In eyes with stage 5 ROP with anteriorly pulled retina, there is no space for safe pars plicata entry. Also in few stage 4 ROP eyes, the fibrous tissues cannot be adequately dissected without lens damage. In these eyes, trans-limbal or clear corneal entry is preferred for combined vitrectomy and lensectomy. The infusion can be through self-retaining 20 gauge anterior chamber maintainer, placed in the inferior quadrant. In eyes with well dilated pupils, the vitreous cavity can be approached through the pupillary area. Alternatively two iridectomies can be made at the iris root in the meridian of limbal entry to approach the vitreous cavity.

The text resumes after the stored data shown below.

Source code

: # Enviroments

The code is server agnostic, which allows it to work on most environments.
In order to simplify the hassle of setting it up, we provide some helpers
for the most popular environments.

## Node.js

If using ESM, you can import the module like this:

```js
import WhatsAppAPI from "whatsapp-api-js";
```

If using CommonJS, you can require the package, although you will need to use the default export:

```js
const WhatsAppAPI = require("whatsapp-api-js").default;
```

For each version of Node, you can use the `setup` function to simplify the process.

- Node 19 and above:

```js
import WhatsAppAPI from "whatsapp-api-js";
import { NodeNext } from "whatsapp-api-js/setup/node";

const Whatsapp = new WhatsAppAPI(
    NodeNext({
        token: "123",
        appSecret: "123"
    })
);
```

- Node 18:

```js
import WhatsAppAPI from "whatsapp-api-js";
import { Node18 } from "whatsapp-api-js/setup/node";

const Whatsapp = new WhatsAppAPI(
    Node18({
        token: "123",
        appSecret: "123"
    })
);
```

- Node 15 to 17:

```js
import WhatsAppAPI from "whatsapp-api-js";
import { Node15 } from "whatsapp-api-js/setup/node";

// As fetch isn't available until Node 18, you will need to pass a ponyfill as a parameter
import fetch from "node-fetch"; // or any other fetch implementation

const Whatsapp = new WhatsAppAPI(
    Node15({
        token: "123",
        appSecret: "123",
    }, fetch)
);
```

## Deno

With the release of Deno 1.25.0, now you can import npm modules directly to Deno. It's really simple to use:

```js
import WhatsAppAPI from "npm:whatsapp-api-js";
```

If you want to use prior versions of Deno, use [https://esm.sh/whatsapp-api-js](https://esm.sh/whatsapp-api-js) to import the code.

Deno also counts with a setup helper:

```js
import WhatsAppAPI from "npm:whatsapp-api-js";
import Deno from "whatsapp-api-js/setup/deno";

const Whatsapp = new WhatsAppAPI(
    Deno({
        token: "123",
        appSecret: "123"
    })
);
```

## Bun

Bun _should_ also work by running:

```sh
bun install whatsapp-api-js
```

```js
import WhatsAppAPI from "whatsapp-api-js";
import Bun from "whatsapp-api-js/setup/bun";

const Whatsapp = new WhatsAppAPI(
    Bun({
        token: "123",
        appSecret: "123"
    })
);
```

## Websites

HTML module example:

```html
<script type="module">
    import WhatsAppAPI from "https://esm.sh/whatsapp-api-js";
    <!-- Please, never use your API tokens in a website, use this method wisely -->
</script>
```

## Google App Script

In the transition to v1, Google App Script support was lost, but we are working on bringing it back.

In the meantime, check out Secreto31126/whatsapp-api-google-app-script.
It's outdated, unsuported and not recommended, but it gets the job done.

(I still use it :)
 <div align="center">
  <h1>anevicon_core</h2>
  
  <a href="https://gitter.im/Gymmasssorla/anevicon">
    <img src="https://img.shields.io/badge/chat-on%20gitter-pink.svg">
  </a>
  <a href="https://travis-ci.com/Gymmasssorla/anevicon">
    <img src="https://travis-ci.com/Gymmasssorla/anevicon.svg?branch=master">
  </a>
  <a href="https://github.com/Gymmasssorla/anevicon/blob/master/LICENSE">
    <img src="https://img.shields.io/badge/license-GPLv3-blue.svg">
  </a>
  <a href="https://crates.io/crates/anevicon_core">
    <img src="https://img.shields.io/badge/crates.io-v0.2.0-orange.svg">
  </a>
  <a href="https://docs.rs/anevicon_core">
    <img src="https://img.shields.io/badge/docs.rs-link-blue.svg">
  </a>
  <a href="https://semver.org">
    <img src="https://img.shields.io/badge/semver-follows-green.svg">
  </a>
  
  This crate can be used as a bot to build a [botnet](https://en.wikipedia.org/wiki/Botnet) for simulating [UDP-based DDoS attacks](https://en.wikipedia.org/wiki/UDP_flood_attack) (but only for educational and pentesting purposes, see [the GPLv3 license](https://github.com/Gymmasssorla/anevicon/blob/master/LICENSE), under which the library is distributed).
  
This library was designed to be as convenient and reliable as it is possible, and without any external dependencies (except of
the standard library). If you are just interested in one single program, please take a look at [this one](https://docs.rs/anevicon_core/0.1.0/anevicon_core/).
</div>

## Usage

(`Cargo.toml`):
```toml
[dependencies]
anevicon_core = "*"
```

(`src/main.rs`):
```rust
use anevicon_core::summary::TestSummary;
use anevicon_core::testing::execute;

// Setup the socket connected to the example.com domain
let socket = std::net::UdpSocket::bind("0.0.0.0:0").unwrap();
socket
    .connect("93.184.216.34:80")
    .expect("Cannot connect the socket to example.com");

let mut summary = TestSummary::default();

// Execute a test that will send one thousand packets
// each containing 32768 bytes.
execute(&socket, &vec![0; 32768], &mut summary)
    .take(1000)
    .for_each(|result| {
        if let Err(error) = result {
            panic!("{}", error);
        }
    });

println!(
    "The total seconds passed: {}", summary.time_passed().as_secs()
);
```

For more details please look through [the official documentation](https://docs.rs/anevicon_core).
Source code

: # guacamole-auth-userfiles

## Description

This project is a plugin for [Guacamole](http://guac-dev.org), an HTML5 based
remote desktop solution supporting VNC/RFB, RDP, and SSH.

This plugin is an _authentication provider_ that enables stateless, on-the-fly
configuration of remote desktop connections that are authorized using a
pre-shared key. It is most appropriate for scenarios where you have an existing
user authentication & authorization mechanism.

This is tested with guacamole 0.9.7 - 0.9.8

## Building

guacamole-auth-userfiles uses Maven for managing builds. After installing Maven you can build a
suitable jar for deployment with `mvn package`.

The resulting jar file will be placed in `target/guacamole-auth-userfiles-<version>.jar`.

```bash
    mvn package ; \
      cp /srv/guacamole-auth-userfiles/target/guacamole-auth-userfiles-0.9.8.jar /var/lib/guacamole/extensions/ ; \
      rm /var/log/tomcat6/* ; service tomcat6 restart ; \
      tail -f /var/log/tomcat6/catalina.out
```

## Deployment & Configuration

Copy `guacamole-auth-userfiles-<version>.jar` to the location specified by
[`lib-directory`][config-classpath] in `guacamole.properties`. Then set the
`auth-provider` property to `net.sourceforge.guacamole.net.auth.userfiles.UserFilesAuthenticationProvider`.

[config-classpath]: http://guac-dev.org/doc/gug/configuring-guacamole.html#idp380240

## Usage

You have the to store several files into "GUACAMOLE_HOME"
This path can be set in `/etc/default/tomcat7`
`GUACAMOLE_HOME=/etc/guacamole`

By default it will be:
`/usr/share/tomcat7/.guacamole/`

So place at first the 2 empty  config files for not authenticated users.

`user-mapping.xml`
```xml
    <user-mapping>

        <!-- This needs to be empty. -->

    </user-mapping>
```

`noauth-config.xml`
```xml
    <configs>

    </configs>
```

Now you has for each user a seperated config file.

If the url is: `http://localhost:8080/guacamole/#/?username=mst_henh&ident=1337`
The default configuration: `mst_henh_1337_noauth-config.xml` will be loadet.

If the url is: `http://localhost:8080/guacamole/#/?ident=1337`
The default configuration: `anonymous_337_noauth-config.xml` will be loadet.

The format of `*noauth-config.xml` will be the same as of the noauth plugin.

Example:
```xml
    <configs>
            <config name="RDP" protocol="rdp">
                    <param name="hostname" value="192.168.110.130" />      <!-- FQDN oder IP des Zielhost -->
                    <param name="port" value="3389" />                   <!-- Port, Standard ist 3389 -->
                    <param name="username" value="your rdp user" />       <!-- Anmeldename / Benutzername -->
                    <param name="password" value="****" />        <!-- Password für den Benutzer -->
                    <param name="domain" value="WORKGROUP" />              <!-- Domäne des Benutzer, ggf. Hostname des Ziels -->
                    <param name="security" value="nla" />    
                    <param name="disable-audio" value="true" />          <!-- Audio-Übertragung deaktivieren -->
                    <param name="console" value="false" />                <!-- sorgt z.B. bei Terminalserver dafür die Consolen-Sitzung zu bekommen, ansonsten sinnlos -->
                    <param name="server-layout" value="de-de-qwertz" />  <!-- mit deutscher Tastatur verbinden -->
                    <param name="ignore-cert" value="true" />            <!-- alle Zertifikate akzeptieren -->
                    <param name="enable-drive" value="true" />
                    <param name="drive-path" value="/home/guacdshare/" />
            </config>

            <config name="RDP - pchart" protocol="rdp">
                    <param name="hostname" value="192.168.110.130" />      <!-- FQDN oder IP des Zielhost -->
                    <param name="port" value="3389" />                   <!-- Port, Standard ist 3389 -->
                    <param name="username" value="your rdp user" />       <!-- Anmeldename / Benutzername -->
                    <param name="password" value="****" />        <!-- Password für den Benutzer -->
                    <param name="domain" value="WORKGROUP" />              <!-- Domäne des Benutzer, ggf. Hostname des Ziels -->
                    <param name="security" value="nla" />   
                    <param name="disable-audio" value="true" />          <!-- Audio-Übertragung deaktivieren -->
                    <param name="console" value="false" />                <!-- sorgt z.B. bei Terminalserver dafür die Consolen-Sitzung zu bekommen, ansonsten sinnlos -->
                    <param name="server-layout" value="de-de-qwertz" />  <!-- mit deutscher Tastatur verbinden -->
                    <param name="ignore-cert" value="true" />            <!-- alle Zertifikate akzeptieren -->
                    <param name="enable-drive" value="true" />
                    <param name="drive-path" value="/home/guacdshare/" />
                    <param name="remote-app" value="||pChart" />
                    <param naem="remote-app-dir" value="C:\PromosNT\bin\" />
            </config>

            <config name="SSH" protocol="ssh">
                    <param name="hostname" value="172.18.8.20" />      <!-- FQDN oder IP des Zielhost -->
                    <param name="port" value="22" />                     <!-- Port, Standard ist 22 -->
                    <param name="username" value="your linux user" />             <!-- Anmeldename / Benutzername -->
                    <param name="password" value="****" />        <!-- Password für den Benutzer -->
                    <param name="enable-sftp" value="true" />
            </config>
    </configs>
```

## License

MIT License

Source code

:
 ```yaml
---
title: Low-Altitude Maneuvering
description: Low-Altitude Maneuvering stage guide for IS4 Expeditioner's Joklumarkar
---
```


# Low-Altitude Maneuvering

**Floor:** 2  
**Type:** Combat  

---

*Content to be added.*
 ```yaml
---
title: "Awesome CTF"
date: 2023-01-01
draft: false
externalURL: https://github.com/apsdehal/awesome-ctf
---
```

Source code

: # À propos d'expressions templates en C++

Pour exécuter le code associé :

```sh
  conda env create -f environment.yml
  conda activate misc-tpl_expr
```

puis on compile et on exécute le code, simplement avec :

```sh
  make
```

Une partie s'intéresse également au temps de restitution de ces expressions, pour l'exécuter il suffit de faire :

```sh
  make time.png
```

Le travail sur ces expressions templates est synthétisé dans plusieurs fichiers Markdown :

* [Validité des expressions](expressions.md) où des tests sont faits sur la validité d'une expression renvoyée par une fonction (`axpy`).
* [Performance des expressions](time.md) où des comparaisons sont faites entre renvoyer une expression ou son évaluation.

Few surgeons prefer relatively larger gauge sclerotomies for smooth entry of instruments. For 23 gauge or 25 gauge instruments, 20 or 23 gauges sclerotomies respectively allow safe and snug entry.
Just behind the limbus, the thickness of the sclera is roughly 0.5 mm and ideally any cannula longer than that should be able to enter the vitreous cavity. A shorter and narrower trocar-cannula system can potentially minimize damage to the lens and surrounding retina in these eyes. DORC (27 gauge) and ALCON (25 gauge) have come with new shorter vitrectomy instruments. An added advantage of the reduced length is that it makes these instruments stiffer for better control and manoeuvrability during vitrectomy.
In the absence of shortened instruments, existing instruments can be modified to enhance the safety. Wong et al. threaded 2 pieces of Watzke sleeve over the 25 gauge trocar to reduce its effective length to 2 mm. Babu et al have used a trimmed 42-silicone band as a spacer to shorted the length of the 25-gauge cannulas. A similar approach can be adopted for the 27gauge system.
In another technique described in the current issue, the trocar is inserted partially till the cannula impinges the sclera and then, the cannula alone is pushed in the vitreous cavity holding the trocar in place obviating the need for complete insertion of the trocar and limiting the chances of injury to the crystalline lens or anteriorly lifted retina.
In infant eyes with retinal detachments due to ROP and similar vascular retinopathies, the configuration of the RD varies from case to case and one standard technique cannot be applied uniformly. The need to evaluate and understand the pathology in each quadrant and plan the location of the sclerotomy is just the beginning. Methods to minimize damage due to entry, exit and manoeuvring of relatively large instruments in a compromised space require innovative thinking and approaches. As these techniques get more refined, surgical results in these potentially blinding disorders would be more predictable and satisfying.